The prevailing medical philosophy of the time interpreted any sloughing off of skin as proof of a

pestilence within the person trying to escape, a contagion looking for someone nearby to infect.

But the conditions described as leprosy did not kill or even disfigure anyone, and this is an

important point: Even the lepers in our story were not sick in the way we might think. These

conditions did only one thing: It made those who had them ritually unclean, barring the “lepers”

from the communities they came from and bonding them together in their own community of

outcasts. I find it fascinating that Jesus never told the ten they were healed; he told them to go

show themselves to the priests, to go get certified so they could rejoin the worship life of the

community. That was their “leprosy”–a condition essentially invented by the laws of the temple

to refuse them entry in the same way our own churches, until very recently, have admitted us

either for the sole purpose of saving us, or not at all–unless we hid who we were under

appropriate disguise … unless we refused to come out.
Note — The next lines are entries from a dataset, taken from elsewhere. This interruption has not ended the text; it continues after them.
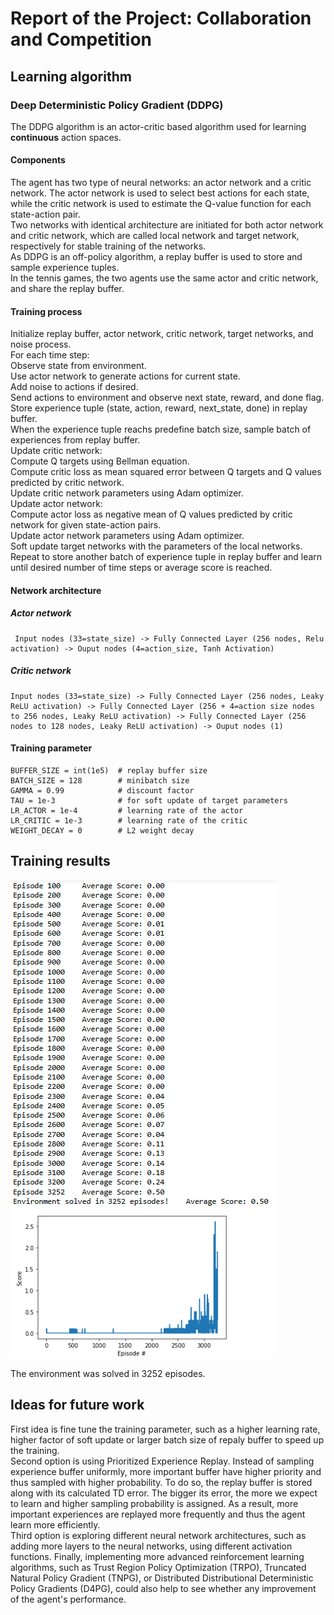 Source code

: # Report of the Project: Collaboration and Competition

 ## Learning algorithm

 ### Deep Deterministic Policy Gradient (DDPG)

 The DDPG algorithm is an actor-critic based algorithm used for learning **continuous** action spaces. 
 #### Components
 
 The agent has two type of neural networks: an actor network and a critic network. The actor network is used to select best actions for each state, <br>
 while the critic network is used to estimate the Q-value function for each state-action pair.<br>
 Two networks with identical architecture are initiated for both actor network and critic network, which are called local network and target network, respectively for stable training of the networks.<br>
 As DDPG is an off-policy algorithm, a replay buffer is used to store and sample experience tuples.<br>
 In the tennis games, the two agents use the same actor and critic network, and share the replay buffer.

#### Training process

Initialize replay buffer, actor network, critic network, target networks, and noise process.<br>
For each time step:<br>
Observe state from environment.<br>
Use actor network to generate actions for current state.<br>
Add noise to actions if desired.<br>
Send actions to environment and observe next state, reward, and done flag.<br>
Store experience tuple (state, action, reward, next_state, done) in replay buffer.<br>
When the experience tuple reachs predefine batch size, sample batch of experiences from replay buffer.<br>
Update critic network:<br>
Compute Q targets using Bellman equation.<br>
Compute critic loss as mean squared error between Q targets and Q values predicted by critic network.<br>
Update critic network parameters using Adam optimizer.<br>
Update actor network:<br>
Compute actor loss as negative mean of Q values predicted by critic network for given state-action pairs.<br>
Update actor network parameters using Adam optimizer.<br>
Soft update target networks with the parameters of the local networks.<br>
Repeat to store another batch of experience tuple in replay buffer and learn until desired number of time steps or average score is reached.<br>

#### Network architecture

##### Actor network
```
 Input nodes (33=state_size) -> Fully Connected Layer (256 nodes, Relu activation) -> Ouput nodes (4=action_size, Tanh Activation)
```

##### Critic network
```
Input nodes (33=state_size) -> Fully Connected Layer (256 nodes, Leaky ReLU activation) -> Fully Connected Layer (256 + 4=action size nodes to 256 nodes, Leaky ReLU activation) -> Fully Connected Layer (256 nodes to 128 nodes, Leaky ReLU activation) -> Ouput nodes (1)
```

#### Training parameter

```
BUFFER_SIZE = int(1e5)  # replay buffer size
BATCH_SIZE = 128        # minibatch size
GAMMA = 0.99            # discount factor
TAU = 1e-3              # for soft update of target parameters
LR_ACTOR = 1e-4         # learning rate of the actor 
LR_CRITIC = 1e-3        # learning rate of the critic
WEIGHT_DECAY = 0        # L2 weight decay
```

## Training results

![Score chart](Chart.png)

The environment was solved in 3252 episodes.

## Ideas for future work

First idea is fine tune the training parameter, such as a higher learning rate, higher factor of soft update or larger batch size of repaly buffer  to speed up the training. <br>
Second option is using Prioritized Experience Replay. Instead of sampling experience buffer uniformly, more important buffer have higher priority and thus sampled with higher probability. To do so, the replay buffer is stored along with its calculated TD error. The bigger its error, the more we expect to learn and higher sampling probability is assigned. As a result, more important experiences are replayed more frequently and thus the agent learn more efficiently.<br>
Third option is exploring different neural network architectures, such as adding more layers to the neural networks, using different activation functions.
Finally, implementing more advanced reinforcement learning algorithms, such as Trust Region Policy Optimization (TRPO), Truncated Natural Policy Gradient (TNPG), or Distributed Distributional Deterministic Policy Gradients (D4PG), could also help to see whether any improvement of the agent's performance.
A social services organization for LGBTQ+ in Australia has a nice website describing the six

stages of coming out. Each stage begins with the word, “Identity”: Identity Confusion, Identity

Comparison, Identity Tolerance, etc. When I first read it over, I thought I missed something,

because the final stage is not Identity Pride. Identity Pride is only Stage 5, and it is marked

chiefly by anger, as we realize that nothing was ever wrong with us in the first place to justify

our exclusion from society.

Stage 6 is Identity Synthesis, not Pride. Stage 6 is the stage you reach when you realize there is

no end to “coming out”; so long as who we are remains essentially a secret, we will have to

“come out” over and over and over again for our entire lives. I remember the day I hit this point

myself; I was, I decided, so tired of the process that I vowed I would never “come out” again. I

would simply BE out. I would simply act as if who I was, and the details of my life, were as

worthy of inclusion in my public self as everyone else’s. I would start to say, “my wife.” I would

start to talk about “our kids.” I would make the exact same casual references to the insipid details

of my daily life that all my friends and colleagues do every day.

I made that decision quite a long time ago, and I’m not dead yet. But we all know things have

changed. You likely have heard of “gaydar,” the secret sixth (or maybe seventh) sense the good

Lord gave us so we could find each other even in a society that demanded we remain closeted.

Well, gaydar has a cousin, though I’ve never heard it named. It is the sense that lights up like a

scoreboard when we find ourselves in potentially threatening situations, situations that may look

safe to everyone else but which just do not feel safe to us. I don’t know about y’all, but mine’s

been going crazy lately. The world does not feel as safe today as it did three years ago.

And so we must return to the basic principles of coming out, which, as a political strategy, rests

on the belief that most people will soften their bias and bigotry once they realize how many of

the people they love are, in fact, among those they claim to hate. Coming out, as a political

strategy, is founded on the belief that love is stronger than hate, and that for every person we love

who rejects us for who we are, there will be more than one person who will love us for that same

reason, and that if we keep on bravely, the math of that faith will work out in our favor and save

the world.

Those of you here today in support of us have that same opportunity. Instead of wondering when

to mention your gay friends, your inclusive church, you can “come out” and integrate that

accepting love into your daily life. Talk about the people you know. Act as if who we are, and the

details of our lives, are as worthy of inclusion in public conversation as everyone else’s. Start to

say, “his husband.” Start to talk about “their kids.” Make the exact same casual references to the

insipid details of our lives that your friends and colleagues do about their friends. Show the

world you are proud of us – because we certainly are proud of you. You are why we are here.

You are what made us turn around to tell Jesus, “Thank you.”